Fri, 18 Feb 2000

Glimmers of recovery

Indonesia's Central Bureau of Statistics finally confirmed what has been felt by producers of consumer goods and durables since November: glimmers of recovery from depressed market demand.

The bureau announced on Wednesday that the battered economy posted a robust pickup in the last quarter, expanding 5.76 percent from a year earlier when the country was mired in its worst economic recession in more than 30 years. Though the growth (in terms of real gross domestic product or GDP) for the whole of 1999 was only 0.23 percent due to contraction of almost eight percent in the first quarter, the last quarter represented the third consecutive quarterly growth this year. A significant turn- around compared to a GDP fall of almost 14 percent in all 1998. The bureau predicted that the economy could expand more than 4 percent this year if the situation continues to improve.

However, further reading into the batch of data released by the bureau showed that real, sustainable recovery has yet to take root. The growth was generated mainly by household consumption, which for last year expanded 1.5 percent, and public-sector (government) spending that grew 0.7 percent, while private investment remains in the doldrums.

Strong consumer confidence resulting from the stable political condition and better security situation has increased private and public consumption and boosted domestic market demand. In fact, carmakers and retail stores have booked bigger sales since the peaceful passing of the June general election. Even exports, which previously were hindered by lack of trade financing and fragile security condition, expanded in the last four months of last year.

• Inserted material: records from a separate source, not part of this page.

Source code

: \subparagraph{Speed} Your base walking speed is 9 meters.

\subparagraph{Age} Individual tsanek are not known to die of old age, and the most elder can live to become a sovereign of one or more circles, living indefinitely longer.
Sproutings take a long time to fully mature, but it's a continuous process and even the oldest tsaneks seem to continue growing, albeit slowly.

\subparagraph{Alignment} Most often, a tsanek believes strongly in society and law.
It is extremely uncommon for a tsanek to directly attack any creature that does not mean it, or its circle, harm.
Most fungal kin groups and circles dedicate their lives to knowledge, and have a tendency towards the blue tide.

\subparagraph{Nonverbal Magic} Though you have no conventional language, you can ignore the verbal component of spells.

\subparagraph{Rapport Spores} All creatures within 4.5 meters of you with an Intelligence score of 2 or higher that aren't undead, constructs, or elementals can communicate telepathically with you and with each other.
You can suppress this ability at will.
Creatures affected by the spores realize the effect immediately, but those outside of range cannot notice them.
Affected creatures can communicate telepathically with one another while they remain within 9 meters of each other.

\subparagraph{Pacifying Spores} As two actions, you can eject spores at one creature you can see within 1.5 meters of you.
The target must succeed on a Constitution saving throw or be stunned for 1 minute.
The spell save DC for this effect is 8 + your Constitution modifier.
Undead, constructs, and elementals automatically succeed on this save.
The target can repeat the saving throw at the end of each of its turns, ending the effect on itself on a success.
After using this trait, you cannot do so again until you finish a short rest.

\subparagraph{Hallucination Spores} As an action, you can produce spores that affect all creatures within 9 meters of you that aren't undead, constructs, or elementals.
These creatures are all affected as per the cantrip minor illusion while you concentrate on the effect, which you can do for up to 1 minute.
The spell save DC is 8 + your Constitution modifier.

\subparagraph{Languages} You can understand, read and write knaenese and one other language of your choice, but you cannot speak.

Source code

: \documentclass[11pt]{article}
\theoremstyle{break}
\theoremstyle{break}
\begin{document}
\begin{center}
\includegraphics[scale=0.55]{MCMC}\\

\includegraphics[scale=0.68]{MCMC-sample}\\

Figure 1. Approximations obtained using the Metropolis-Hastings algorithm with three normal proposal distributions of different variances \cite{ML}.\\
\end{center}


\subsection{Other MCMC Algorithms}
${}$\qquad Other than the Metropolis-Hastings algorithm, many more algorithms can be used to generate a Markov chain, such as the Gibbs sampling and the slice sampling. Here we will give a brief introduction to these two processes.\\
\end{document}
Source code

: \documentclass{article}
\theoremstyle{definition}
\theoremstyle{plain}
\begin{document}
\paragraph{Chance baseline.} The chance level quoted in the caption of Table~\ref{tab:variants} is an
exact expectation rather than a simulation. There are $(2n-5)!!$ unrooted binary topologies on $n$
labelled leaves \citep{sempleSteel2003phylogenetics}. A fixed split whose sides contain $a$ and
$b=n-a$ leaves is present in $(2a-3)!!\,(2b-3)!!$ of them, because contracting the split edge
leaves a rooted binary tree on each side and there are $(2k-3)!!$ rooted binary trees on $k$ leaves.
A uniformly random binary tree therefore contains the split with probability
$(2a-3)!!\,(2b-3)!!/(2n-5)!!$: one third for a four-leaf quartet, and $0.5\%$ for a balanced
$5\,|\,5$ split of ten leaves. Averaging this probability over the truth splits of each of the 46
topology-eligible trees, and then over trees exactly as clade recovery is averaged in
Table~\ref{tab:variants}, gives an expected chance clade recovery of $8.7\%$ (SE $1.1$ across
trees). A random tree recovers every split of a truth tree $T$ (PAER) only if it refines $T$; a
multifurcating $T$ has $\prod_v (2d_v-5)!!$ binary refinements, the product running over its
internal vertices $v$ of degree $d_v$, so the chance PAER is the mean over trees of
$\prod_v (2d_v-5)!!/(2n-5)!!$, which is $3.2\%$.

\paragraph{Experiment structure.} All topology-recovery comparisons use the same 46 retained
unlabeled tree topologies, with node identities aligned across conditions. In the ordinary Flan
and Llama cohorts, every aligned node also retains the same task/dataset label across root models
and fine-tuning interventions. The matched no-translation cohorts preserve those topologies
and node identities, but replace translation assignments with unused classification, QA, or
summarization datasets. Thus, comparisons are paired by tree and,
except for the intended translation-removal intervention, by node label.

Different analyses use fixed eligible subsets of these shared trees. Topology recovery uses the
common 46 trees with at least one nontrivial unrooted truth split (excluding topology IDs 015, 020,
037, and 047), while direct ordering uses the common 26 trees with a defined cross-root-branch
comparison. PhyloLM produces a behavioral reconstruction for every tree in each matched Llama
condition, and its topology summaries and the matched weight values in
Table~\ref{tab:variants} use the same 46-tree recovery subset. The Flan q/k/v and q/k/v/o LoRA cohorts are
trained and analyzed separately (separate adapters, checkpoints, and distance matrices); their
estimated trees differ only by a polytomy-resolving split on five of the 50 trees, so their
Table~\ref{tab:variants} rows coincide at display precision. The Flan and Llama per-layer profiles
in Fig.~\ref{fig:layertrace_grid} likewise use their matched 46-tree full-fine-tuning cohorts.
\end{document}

While the economy is showing some improvement it is, however, too early to conclude that a strong rebound has finally emerged. Part of the big increase in private spending in the last semester, especially the last quarter, seemed attributable to deferred consumption as people, attracted by high deposit rates in 1998 and the first half of 1999, preferred to keep savings in banks.

But most manufacturing companies still suffer excess capacity due both to lack of market demand and inability to obtain new lines of credit for working capital. More worrisome, is that private investment, usually the strongest locomotive of growth, remained contracted even at a declining pace.

Still damping the economic growth is the deadlock over the restructuring of corporate foreign and domestic debt and the crippled banking industry, two key problems which are related to each other. Simultaneous resolution of these two woes is the real nut and bolt of sustainable recovery.

Unless the bad debtors, consisting of thousands of small, medium and big-scale enterprises, currently under the management of the Indonesian Bank Restructuring Agency, restructure their loans, the manufacturing industry will remain in the doldrums. Without that restructuring they will remain inaccessible to new lines of working-capital credits, a prerequisite for them either to resume or increase their rate of production. Similarly, until the huge burden of foreign corporate debts, estimated at more than US$60 billion, is restructured or rescheduled, foreign trade financing will remain a major hurdle to exports and imports. This is especially damaging as imports are still the biggest source of capital goods for investment and industrial materials and components.

Likewise, a sustainable strong recovery will never emerge if the banking industry cannot resume major commercial lending. The signs so far are not encouraging as the biggest private-sector and state banks, which account for more than 80 percent of the industry's activities, remain undercapitalized in the real sense. The equivalent of billions of dollars worth of treasury bonds put in their balance sheet as quasi capital to raise their capital adequacy ratio to the minimum 4 percent cannot do much to increase lending capacity if the government does not act soon to create a secondary market for the debt papers.

But even if government intervention could quickly facilitate an active market for the T-bonds, thereby enabling banks to raise more liquidity, it would still be difficult for banks to find creditworthy enterprises to lend to, unless IBRA and the thousands of debtors cannot speed up the process of debt restructuring.